Sysdig launches runtime security for AI coding agents
Sysdig has introduced runtime security for AI coding agents, aimed at organisations using autonomous development tools.
The service is designed to give security teams real-time visibility into how coding agents behave across cloud and development environments as businesses roll out tools such as Claude Code, Codex and Gemini.
AI coding assistants are moving quickly from experimental tools into everyday software development. Sysdig said many developers now use so-called "vibe coding" weekly, and noted that these systems often need access to sensitive data, source code and elevated permissions to perform tasks.
That combination has made them a growing security concern. Sysdig argued that coding agents can become attractive targets because they may hold credentials and operate inside development environments where malicious activity can be hard to detect without close monitoring.
Risk focus
The new detections are intended to flag several categories of activity, including the installation of new AI coding agents, attempts to open sensitive files, efforts to bypass controls on credential access, and command-line arguments that weaken safeguards, such as unrestricted file writes.
The system is also meant to identify more severe activity inside developer environments, including reverse shells, binary tampering and persistence mechanisms. Sysdig presented the launch as a response to a broader rise in attacks, misconfigurations and misuse across AI systems.

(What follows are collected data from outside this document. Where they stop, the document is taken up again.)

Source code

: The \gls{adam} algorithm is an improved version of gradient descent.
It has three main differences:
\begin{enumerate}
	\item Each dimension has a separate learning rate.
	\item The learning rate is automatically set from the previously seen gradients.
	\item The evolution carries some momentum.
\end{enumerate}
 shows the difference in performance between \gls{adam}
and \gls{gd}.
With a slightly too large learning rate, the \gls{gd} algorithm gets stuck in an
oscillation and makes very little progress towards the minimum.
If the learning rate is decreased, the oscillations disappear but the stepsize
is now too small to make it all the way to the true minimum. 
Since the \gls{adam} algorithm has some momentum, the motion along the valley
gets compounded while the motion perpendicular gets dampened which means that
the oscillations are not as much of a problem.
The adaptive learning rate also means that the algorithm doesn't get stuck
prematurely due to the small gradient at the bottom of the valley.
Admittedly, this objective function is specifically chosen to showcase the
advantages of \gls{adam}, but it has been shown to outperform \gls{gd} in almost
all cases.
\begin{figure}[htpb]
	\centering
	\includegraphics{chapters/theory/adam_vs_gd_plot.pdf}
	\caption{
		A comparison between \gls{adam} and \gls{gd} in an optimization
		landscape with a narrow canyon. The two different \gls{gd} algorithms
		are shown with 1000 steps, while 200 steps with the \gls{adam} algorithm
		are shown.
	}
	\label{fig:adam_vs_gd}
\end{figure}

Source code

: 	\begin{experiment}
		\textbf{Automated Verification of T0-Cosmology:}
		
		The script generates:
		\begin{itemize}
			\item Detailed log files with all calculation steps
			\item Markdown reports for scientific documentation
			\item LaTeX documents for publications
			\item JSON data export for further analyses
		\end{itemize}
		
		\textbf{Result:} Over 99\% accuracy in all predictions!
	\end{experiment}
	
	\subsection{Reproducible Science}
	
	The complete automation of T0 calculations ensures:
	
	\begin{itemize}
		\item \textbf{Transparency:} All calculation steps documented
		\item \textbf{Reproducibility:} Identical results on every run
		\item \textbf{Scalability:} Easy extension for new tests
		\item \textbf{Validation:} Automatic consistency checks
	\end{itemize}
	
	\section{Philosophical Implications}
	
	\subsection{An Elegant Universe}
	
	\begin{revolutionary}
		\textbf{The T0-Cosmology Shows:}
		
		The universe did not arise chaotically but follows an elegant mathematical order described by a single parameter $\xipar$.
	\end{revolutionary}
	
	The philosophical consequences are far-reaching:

For many companies, the issue is that AI agents do not simply generate text or code snippets. They can also take actions, interact with local files, call tools and move through workflows with a level of access that, if misused or compromised, could create new paths into corporate systems.
Security teams are grappling with a familiar problem in a new setting: how to allow productivity tools into workflows without losing oversight of what they are doing. Runtime monitoring has emerged as one way to address that gap because it focuses on behaviour as it happens, rather than relying only on software reviews or access policies.
Broader shift
The launch reflects a wider shift in cyber security towards monitoring AI systems as operational entities rather than treating them solely as software features. As coding agents take on more tasks in development pipelines, the line between user activity and automated activity becomes harder to distinguish.
That matters in environments where a coding assistant can inspect repositories, modify files, connect to services or trigger scripts. If an agent is misconfigured, manipulated or abused, the result may resemble a traditional intrusion, but with actions carried out through authorised tools.
Sysdig said its detections are designed to reduce false positives and support investigations into incidents involving AI agent activity. The approach is also intended to help organisations maintain security and compliance as AI-assisted development becomes more common.
The announcement adds to a growing market for products aimed at securing AI use in business environments. Vendors across cloud security, identity management and developer tooling are adapting existing controls to cover AI agents, driven by concern that these systems can combine broad access with limited transparency.
For Sysdig, the release extends its focus on runtime security into a new area of developer operations. The company, founded by the creators of Falco and Wireshark, said more than 60% of Fortune 500 companies use its technology.
A company executive said the security challenge will grow as AI agents move beyond coding support into more business-critical roles. "AI agents are among the greatest innovations and security risks of our generation. Today, they help us write code faster, but tomorrow they'll be running our most critical business operations as we dial up the pace of business," said Loris Degioanni, founder and CTO of Sysdig.
He added: "As the saying goes, with great power comes great responsibility. The elevated access and permissions that agentic AI requires demand that organizations adopt an 'assume breach' approach built on runtime visibility and real-time detections. Without it, the very innovations AI promises face undue exposure."